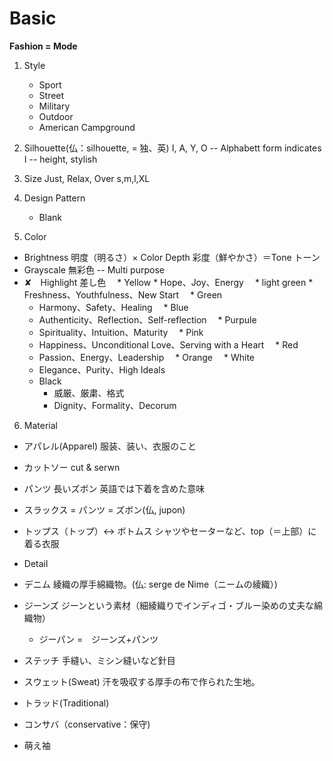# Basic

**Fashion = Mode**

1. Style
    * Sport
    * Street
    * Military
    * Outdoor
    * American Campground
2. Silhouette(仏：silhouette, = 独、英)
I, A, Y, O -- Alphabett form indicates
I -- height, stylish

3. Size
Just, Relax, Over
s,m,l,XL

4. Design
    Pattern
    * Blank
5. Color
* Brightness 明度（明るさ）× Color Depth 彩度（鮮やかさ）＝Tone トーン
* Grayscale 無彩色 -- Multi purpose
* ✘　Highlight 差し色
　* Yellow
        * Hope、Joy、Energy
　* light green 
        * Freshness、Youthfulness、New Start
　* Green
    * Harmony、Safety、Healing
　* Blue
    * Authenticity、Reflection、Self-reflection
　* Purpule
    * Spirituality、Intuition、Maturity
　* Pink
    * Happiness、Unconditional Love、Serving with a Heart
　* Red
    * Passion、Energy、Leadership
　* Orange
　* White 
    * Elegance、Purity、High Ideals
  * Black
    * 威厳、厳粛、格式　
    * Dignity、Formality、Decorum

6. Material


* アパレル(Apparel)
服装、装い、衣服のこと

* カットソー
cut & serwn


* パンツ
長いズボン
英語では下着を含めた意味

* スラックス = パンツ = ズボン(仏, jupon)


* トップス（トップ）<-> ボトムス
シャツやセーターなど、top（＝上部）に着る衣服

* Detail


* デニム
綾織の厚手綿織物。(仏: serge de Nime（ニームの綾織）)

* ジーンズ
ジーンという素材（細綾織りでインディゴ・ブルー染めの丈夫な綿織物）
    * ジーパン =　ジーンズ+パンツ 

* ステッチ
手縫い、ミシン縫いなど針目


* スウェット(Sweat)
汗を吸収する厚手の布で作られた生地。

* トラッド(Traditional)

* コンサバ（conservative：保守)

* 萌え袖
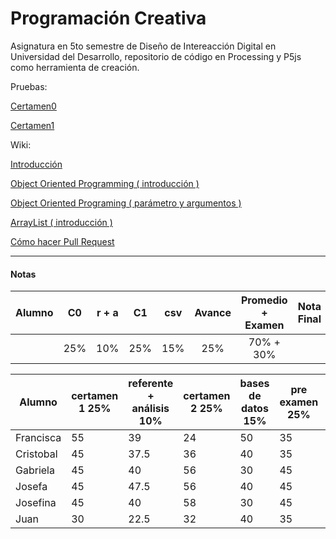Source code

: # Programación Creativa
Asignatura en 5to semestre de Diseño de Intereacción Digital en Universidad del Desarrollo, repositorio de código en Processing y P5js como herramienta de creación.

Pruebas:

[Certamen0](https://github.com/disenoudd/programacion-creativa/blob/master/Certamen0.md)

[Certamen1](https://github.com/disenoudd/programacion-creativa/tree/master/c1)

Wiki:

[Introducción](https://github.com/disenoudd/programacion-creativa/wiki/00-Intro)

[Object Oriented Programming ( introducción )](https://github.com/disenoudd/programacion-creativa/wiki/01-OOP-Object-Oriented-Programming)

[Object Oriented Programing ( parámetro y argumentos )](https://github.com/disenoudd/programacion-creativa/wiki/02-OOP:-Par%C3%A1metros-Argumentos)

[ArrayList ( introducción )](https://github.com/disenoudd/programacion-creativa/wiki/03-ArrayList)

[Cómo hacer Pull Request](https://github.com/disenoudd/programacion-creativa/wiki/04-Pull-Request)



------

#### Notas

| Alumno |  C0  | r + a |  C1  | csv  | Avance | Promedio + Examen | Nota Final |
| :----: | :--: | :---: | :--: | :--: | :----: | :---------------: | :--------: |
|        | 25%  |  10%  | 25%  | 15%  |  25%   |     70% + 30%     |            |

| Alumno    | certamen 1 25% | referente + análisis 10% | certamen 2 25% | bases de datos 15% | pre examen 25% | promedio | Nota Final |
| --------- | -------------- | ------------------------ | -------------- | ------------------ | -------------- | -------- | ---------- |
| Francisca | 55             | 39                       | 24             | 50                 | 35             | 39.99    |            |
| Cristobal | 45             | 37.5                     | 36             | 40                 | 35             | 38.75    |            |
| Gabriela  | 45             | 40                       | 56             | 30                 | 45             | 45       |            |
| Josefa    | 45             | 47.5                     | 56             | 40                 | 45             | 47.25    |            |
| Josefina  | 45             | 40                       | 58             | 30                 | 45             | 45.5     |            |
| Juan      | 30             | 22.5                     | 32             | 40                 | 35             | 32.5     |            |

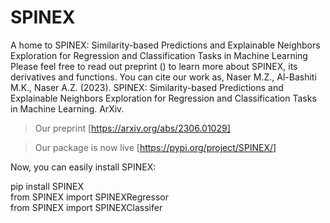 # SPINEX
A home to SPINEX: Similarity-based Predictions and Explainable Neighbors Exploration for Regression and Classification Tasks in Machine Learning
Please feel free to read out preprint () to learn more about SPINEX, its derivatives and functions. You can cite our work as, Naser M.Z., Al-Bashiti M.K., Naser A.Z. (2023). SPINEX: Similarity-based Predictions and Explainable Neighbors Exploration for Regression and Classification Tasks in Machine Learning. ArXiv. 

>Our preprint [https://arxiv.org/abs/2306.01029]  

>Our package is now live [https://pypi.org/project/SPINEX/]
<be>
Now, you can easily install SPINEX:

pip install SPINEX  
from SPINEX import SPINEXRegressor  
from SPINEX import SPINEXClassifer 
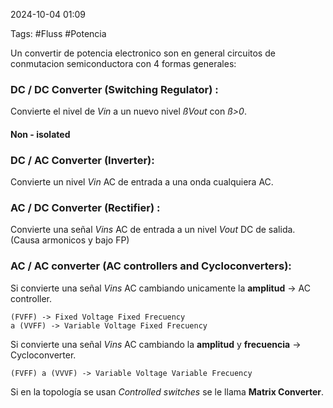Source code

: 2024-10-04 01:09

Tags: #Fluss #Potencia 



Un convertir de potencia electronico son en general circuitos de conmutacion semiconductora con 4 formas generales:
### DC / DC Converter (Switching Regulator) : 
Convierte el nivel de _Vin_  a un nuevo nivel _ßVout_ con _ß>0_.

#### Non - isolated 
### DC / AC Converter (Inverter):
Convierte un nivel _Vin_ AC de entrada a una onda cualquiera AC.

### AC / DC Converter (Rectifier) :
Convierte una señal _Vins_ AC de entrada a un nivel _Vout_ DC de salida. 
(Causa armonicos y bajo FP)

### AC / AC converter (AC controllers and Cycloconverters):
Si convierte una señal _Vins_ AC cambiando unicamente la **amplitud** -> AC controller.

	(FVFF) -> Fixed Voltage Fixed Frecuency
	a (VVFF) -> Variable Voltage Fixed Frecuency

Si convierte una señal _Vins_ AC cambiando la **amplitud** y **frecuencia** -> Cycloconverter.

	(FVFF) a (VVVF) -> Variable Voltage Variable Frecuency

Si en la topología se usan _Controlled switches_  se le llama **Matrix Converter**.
■ ■ ■ ■ ■
INSTRUCTIONS TO FOLLOW – Your answer must be the full listing, word for word, minus any images.

WORKED SOLUTION –
# Basic

**Fashion = Mode**

1. Style
    * Sport
    * Street
    * Military
    * Outdoor
    * American Campground
2. Silhouette(仏：silhouette, = 独、英)
I, A, Y, O -- Alphabett form indicates
I -- height, stylish

3. Size
Just, Relax, Over
s,m,l,XL

4. Design
    Pattern
    * Blank
5. Color
* Brightness 明度（明るさ）× Color Depth 彩度（鮮やかさ）＝Tone トーン
* Grayscale 無彩色 -- Multi purpose
* ✘　Highlight 差し色
　* Yellow
        * Hope、Joy、Energy
　* light green 
        * Freshness、Youthfulness、New Start
　* Green
    * Harmony、Safety、Healing
　* Blue
    * Authenticity、Reflection、Self-reflection
　* Purpule
    * Spirituality、Intuition、Maturity
　* Pink
    * Happiness、Unconditional Love、Serving with a Heart
　* Red
    * Passion、Energy、Leadership
　* Orange
　* White 
    * Elegance、Purity、High Ideals
  * Black
    * 威厳、厳粛、格式　
    * Dignity、Formality、Decorum

6. Material


* アパレル(Apparel)
服装、装い、衣服のこと

* カットソー
cut & serwn


* パンツ
長いズボン
英語では下着を含めた意味

* スラックス = パンツ = ズボン(仏, jupon)


* トップス（トップ）<-> ボトムス
シャツやセーターなど、top（＝上部）に着る衣服

* Detail


* デニム
綾織の厚手綿織物。(仏: serge de Nime（ニームの綾織）)

* ジーンズ
ジーンという素材（細綾織りでインディゴ・ブルー染めの丈夫な綿織物）
    * ジーパン =　ジーンズ+パンツ 

* ステッチ
手縫い、ミシン縫いなど針目


* スウェット(Sweat)
汗を吸収する厚手の布で作られた生地。

* トラッド(Traditional)

* コンサバ（conservative：保守)

* 萌え袖
Source code

: # Programación Creativa
Asignatura en 5to semestre de Diseño de Intereacción Digital en Universidad del Desarrollo, repositorio de código en Processing y P5js como herramienta de creación.

Pruebas:

[Certamen0](https://github.com/disenoudd/programacion-creativa/blob/master/Certamen0.md)

[Certamen1](https://github.com/disenoudd/programacion-creativa/tree/master/c1)

Wiki:

[Introducción](https://github.com/disenoudd/programacion-creativa/wiki/00-Intro)

[Object Oriented Programming ( introducción )](https://github.com/disenoudd/programacion-creativa/wiki/01-OOP-Object-Oriented-Programming)

[Object Oriented Programing ( parámetro y argumentos )](https://github.com/disenoudd/programacion-creativa/wiki/02-OOP:-Par%C3%A1metros-Argumentos)

[ArrayList ( introducción )](https://github.com/disenoudd/programacion-creativa/wiki/03-ArrayList)

[Cómo hacer Pull Request](https://github.com/disenoudd/programacion-creativa/wiki/04-Pull-Request)



------

#### Notas

| Alumno |  C0  | r + a |  C1  | csv  | Avance | Promedio + Examen | Nota Final |
| :----: | :--: | :---: | :--: | :--: | :----: | :---------------: | :--------: |
|        | 25%  |  10%  | 25%  | 15%  |  25%   |     70% + 30%     |            |

| Alumno    | certamen 1 25% | referente + análisis 10% | certamen 2 25% | bases de datos 15% | pre examen 25% | promedio | Nota Final |
| --------- | -------------- | ------------------------ | -------------- | ------------------ | -------------- | -------- | ---------- |
| Francisca | 55             | 39                       | 24             | 50                 | 35             | 39.99    |            |
| Cristobal | 45             | 37.5                     | 36             | 40                 | 35             | 38.75    |            |
| Gabriela  | 45             | 40                       | 56             | 30                 | 45             | 45       |            |
| Josefa    | 45             | 47.5                     | 56             | 40                 | 45             | 47.25    |            |
| Josefina  | 45             | 40                       | 58             | 30                 | 45             | 45.5     |            |
| Juan      | 30             | 22.5                     | 32             | 40                 | 35             | 32.5     |            |

 # SPINEX
A home to SPINEX: Similarity-based Predictions and Explainable Neighbors Exploration for Regression and Classification Tasks in Machine Learning
Please feel free to read out preprint () to learn more about SPINEX, its derivatives and functions. You can cite our work as, Naser M.Z., Al-Bashiti M.K., Naser A.Z. (2023). SPINEX: Similarity-based Predictions and Explainable Neighbors Exploration for Regression and Classification Tasks in Machine Learning. ArXiv. 

>Our preprint [https://arxiv.org/abs/2306.01029]  

>Our package is now live [https://pypi.org/project/SPINEX/]
<be>
Now, you can easily install SPINEX:

pip install SPINEX  
from SPINEX import SPINEXRegressor  
from SPINEX import SPINEXClassifer 
Source code

: 2024-10-04 01:09

Tags: #Fluss #Potencia 



Un convertir de potencia electronico son en general circuitos de conmutacion semiconductora con 4 formas generales:
### DC / DC Converter (Switching Regulator) : 
Convierte el nivel de _Vin_  a un nuevo nivel _ßVout_ con _ß>0_.

#### Non - isolated 
### DC / AC Converter (Inverter):
Convierte un nivel _Vin_ AC de entrada a una onda cualquiera AC.

### AC / DC Converter (Rectifier) :
Convierte una señal _Vins_ AC de entrada a un nivel _Vout_ DC de salida. 
(Causa armonicos y bajo FP)

### AC / AC converter (AC controllers and Cycloconverters):
Si convierte una señal _Vins_ AC cambiando unicamente la **amplitud** -> AC controller.

	(FVFF) -> Fixed Voltage Fixed Frecuency
	a (VVFF) -> Variable Voltage Fixed Frecuency

Si convierte una señal _Vins_ AC cambiando la **amplitud** y **frecuencia** -> Cycloconverter.

	(FVFF) a (VVVF) -> Variable Voltage Variable Frecuency

Si en la topología se usan _Controlled switches_  se le llama **Matrix Converter**.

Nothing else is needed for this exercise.